■ Exercise prompt
If a record holds a picture, leave the picture out and print everything else exactly.

=-=-=

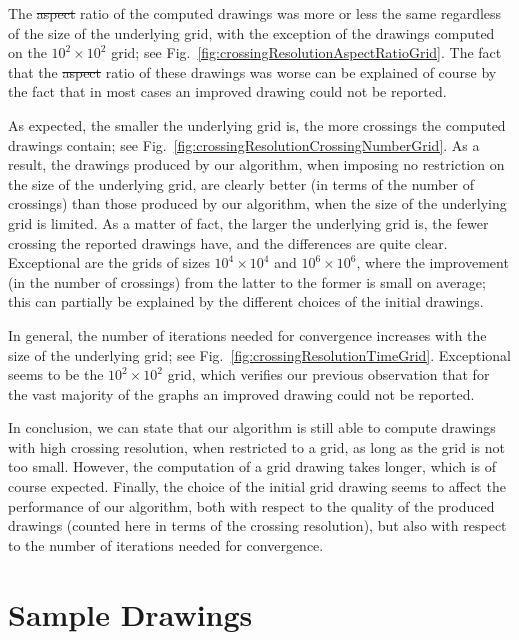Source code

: \documentclass{comjnl}
\providecommand{\DIFaddtex}[1]{{\protect\color{blue}\uwave{#1}}} %
\providecommand{\DIFdeltex}[1]{{\protect\color{red}\sout{#1}}}                      %
\providecommand{\DIFaddbegin}{} %
\providecommand{\DIFaddend}{} %
\providecommand{\DIFdelbegin}{} %
\providecommand{\DIFdelend}{} %
\providecommand{\DIFadd}[1]{\texorpdfstring{\DIFaddtex{#1}}{#1}} %
\providecommand{\DIFdel}[1]{\texorpdfstring{\DIFdeltex{#1}}{}} %
\newcommand{\DIFscaledelfig}{0.5}
\newlength{\DIFdelgraphicswidth} %
\newlength{\DIFdelgraphicsheight} %
\newcommand{\DIFaddincludegraphics}[2][]{{\color{blue}\fbox{\DIFOincludegraphics[#1]{#2}}}} %
\newcommand{\DIFdelincludegraphics}[2][]{%
\sbox{\DIFdelgraphicsbox}{\DIFOincludegraphics[#1]{#2}}%
\settoboxwidth{\DIFdelgraphicswidth}{\DIFdelgraphicsbox} %
\settoboxtotalheight{\DIFdelgraphicsheight}{\DIFdelgraphicsbox} %
\scalebox{\DIFscaledelfig}{%
\parbox[b]{\DIFdelgraphicswidth}{\usebox{\DIFdelgraphicsbox}\\[-\baselineskip] \rule{\DIFdelgraphicswidth}{0em}}\llap{\resizebox{\DIFdelgraphicswidth}{\DIFdelgraphicsheight}{%
\setlength{\unitlength}{\DIFdelgraphicswidth}%
\begin{picture}(1,1)%
\thicklines\linethickness{2pt} %
{\color[rgb]{1,0,0}\put(0,0){\framebox(1,1){}}}%
{\color[rgb]{1,0,0}\put(0,0){\line( 1,1){1}}}%
{\color[rgb]{1,0,0}\put(0,1){\line(1,-1){1}}}%
\end{picture}%
}\hspace*{3pt}}} %
} %
\DeclareRobustCommand{\DIFaddbegin}{\DIFOaddbegin \let\includegraphics\DIFaddincludegraphics} %
\DeclareRobustCommand{\DIFaddend}{\DIFOaddend \let\includegraphics\DIFOincludegraphics} %
\DeclareRobustCommand{\DIFdelbegin}{\DIFOdelbegin \let\includegraphics\DIFdelincludegraphics} %
\DeclareRobustCommand{\DIFdelend}{\DIFOaddend \let\includegraphics\DIFOincludegraphics} %
\begin{document}
The \DIFdelbegin \DIFdel{aspect }\DIFdelend \DIFaddbegin \DIFadd{edge-length }\DIFaddend ratio of the computed drawings was more or less the same regardless of the size of the underlying grid, with the exception of the drawings computed on the $10^2 \times 10^2$ grid; see Fig.~\ref{fig:crossingResolutionAspectRatioGrid}. The fact that the \DIFdelbegin \DIFdel{aspect }\DIFdelend \DIFaddbegin \DIFadd{edge-length }\DIFaddend ratio of these drawings was worse can be explained of course by the fact that in most cases an improved drawing could not be reported.

As expected, the smaller the underlying grid is, the more crossings the computed drawings contain; see Fig.~\ref{fig:crossingResolutionCrossingNumberGrid}. As a result, the drawings produced by our algorithm, when imposing no restriction on the size of the underlying grid, are clearly better (in terms of the number of crossings) than those produced by our algorithm, when the size of the underlying grid is limited. As a matter of fact, the larger the underlying grid is, the fewer crossing the reported drawings have, and the differences are quite clear. Exceptional are the grids of sizes $10^4 \times 10^4$ and $10^6 \times 10^6$, where the improvement (in the number of crossings) from the latter to the former is small on average; this can partially be explained by the different choices of the initial drawings.

In general, the number of iterations needed for convergence increases with the size of the underlying grid; see Fig.~\ref{fig:crossingResolutionTimeGrid}. Exceptional seems to be the $10^2 \times 10^2$ grid, which verifies our previous observation that for the vast majority of the graphs an improved drawing could not be reported.

In conclusion, we can state that our algorithm is still able to compute drawings with high crossing resolution, when restricted to a grid, as long as the grid is not too small. However, the computation of a grid drawing takes longer, which is of course expected. Finally, the choice of the initial grid drawing seems to affect the performance of our algorithm, both with respect to the quality of the produced drawings (counted here in terms of the crossing resolution), but also with respect to the number of iterations needed for convergence.

\section{Sample Drawings}
\DIFdelbegin %
\DIFdelend \DIFaddbegin \label{sec:samples}
\DIFaddend 
\end{document}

=-=-=

■ Your solution
Source code

: \documentclass{comjnl}
\providecommand{\DIFaddtex}[1]{{\protect\color{blue}\uwave{#1}}} %
\providecommand{\DIFdeltex}[1]{{\protect\color{red}\sout{#1}}}                      %
\providecommand{\DIFaddbegin}{} %
\providecommand{\DIFaddend}{} %
\providecommand{\DIFdelbegin}{} %
\providecommand{\DIFdelend}{} %
\providecommand{\DIFadd}[1]{\texorpdfstring{\DIFaddtex{#1}}{#1}} %
\providecommand{\DIFdel}[1]{\texorpdfstring{\DIFdeltex{#1}}{}} %
\newcommand{\DIFscaledelfig}{0.5}
\newlength{\DIFdelgraphicswidth} %
\newlength{\DIFdelgraphicsheight} %
\newcommand{\DIFaddincludegraphics}[2][]{{\color{blue}\fbox{\DIFOincludegraphics[#1]{#2}}}} %
\newcommand{\DIFdelincludegraphics}[2][]{%
\sbox{\DIFdelgraphicsbox}{\DIFOincludegraphics[#1]{#2}}%
\settoboxwidth{\DIFdelgraphicswidth}{\DIFdelgraphicsbox} %
\settoboxtotalheight{\DIFdelgraphicsheight}{\DIFdelgraphicsbox} %
\scalebox{\DIFscaledelfig}{%
\parbox[b]{\DIFdelgraphicswidth}{\usebox{\DIFdelgraphicsbox}\\[-\baselineskip] \rule{\DIFdelgraphicswidth}{0em}}\llap{\resizebox{\DIFdelgraphicswidth}{\DIFdelgraphicsheight}{%
\setlength{\unitlength}{\DIFdelgraphicswidth}%
\begin{picture}(1,1)%
\thicklines\linethickness{2pt} %
{\color[rgb]{1,0,0}\put(0,0){\framebox(1,1){}}}%
{\color[rgb]{1,0,0}\put(0,0){\line( 1,1){1}}}%
{\color[rgb]{1,0,0}\put(0,1){\line(1,-1){1}}}%
\end{picture}%
}\hspace*{3pt}}} %
} %
\DeclareRobustCommand{\DIFaddbegin}{\DIFOaddbegin \let\includegraphics\DIFaddincludegraphics} %
\DeclareRobustCommand{\DIFaddend}{\DIFOaddend \let\includegraphics\DIFOincludegraphics} %
\DeclareRobustCommand{\DIFdelbegin}{\DIFOdelbegin \let\includegraphics\DIFdelincludegraphics} %
\DeclareRobustCommand{\DIFdelend}{\DIFOaddend \let\includegraphics\DIFOincludegraphics} %
\begin{document}
The \DIFdelbegin \DIFdel{aspect }\DIFdelend \DIFaddbegin \DIFadd{edge-length }\DIFaddend ratio of the computed drawings was more or less the same regardless of the size of the underlying grid, with the exception of the drawings computed on the $10^2 \times 10^2$ grid; see Fig.~\ref{fig:crossingResolutionAspectRatioGrid}. The fact that the \DIFdelbegin \DIFdel{aspect }\DIFdelend \DIFaddbegin \DIFadd{edge-length }\DIFaddend ratio of these drawings was worse can be explained of course by the fact that in most cases an improved drawing could not be reported.

As expected, the smaller the underlying grid is, the more crossings the computed drawings contain; see Fig.~\ref{fig:crossingResolutionCrossingNumberGrid}. As a result, the drawings produced by our algorithm, when imposing no restriction on the size of the underlying grid, are clearly better (in terms of the number of crossings) than those produced by our algorithm, when the size of the underlying grid is limited. As a matter of fact, the larger the underlying grid is, the fewer crossing the reported drawings have, and the differences are quite clear. Exceptional are the grids of sizes $10^4 \times 10^4$ and $10^6 \times 10^6$, where the improvement (in the number of crossings) from the latter to the former is small on average; this can partially be explained by the different choices of the initial drawings.

In general, the number of iterations needed for convergence increases with the size of the underlying grid; see Fig.~\ref{fig:crossingResolutionTimeGrid}. Exceptional seems to be the $10^2 \times 10^2$ grid, which verifies our previous observation that for the vast majority of the graphs an improved drawing could not be reported.

In conclusion, we can state that our algorithm is still able to compute drawings with high crossing resolution, when restricted to a grid, as long as the grid is not too small. However, the computation of a grid drawing takes longer, which is of course expected. Finally, the choice of the initial grid drawing seems to affect the performance of our algorithm, both with respect to the quality of the produced drawings (counted here in terms of the crossing resolution), but also with respect to the number of iterations needed for convergence.

\section{Sample Drawings}
\DIFdelbegin %
\DIFdelend \DIFaddbegin \label{sec:samples}
\DIFaddend 
\end{document}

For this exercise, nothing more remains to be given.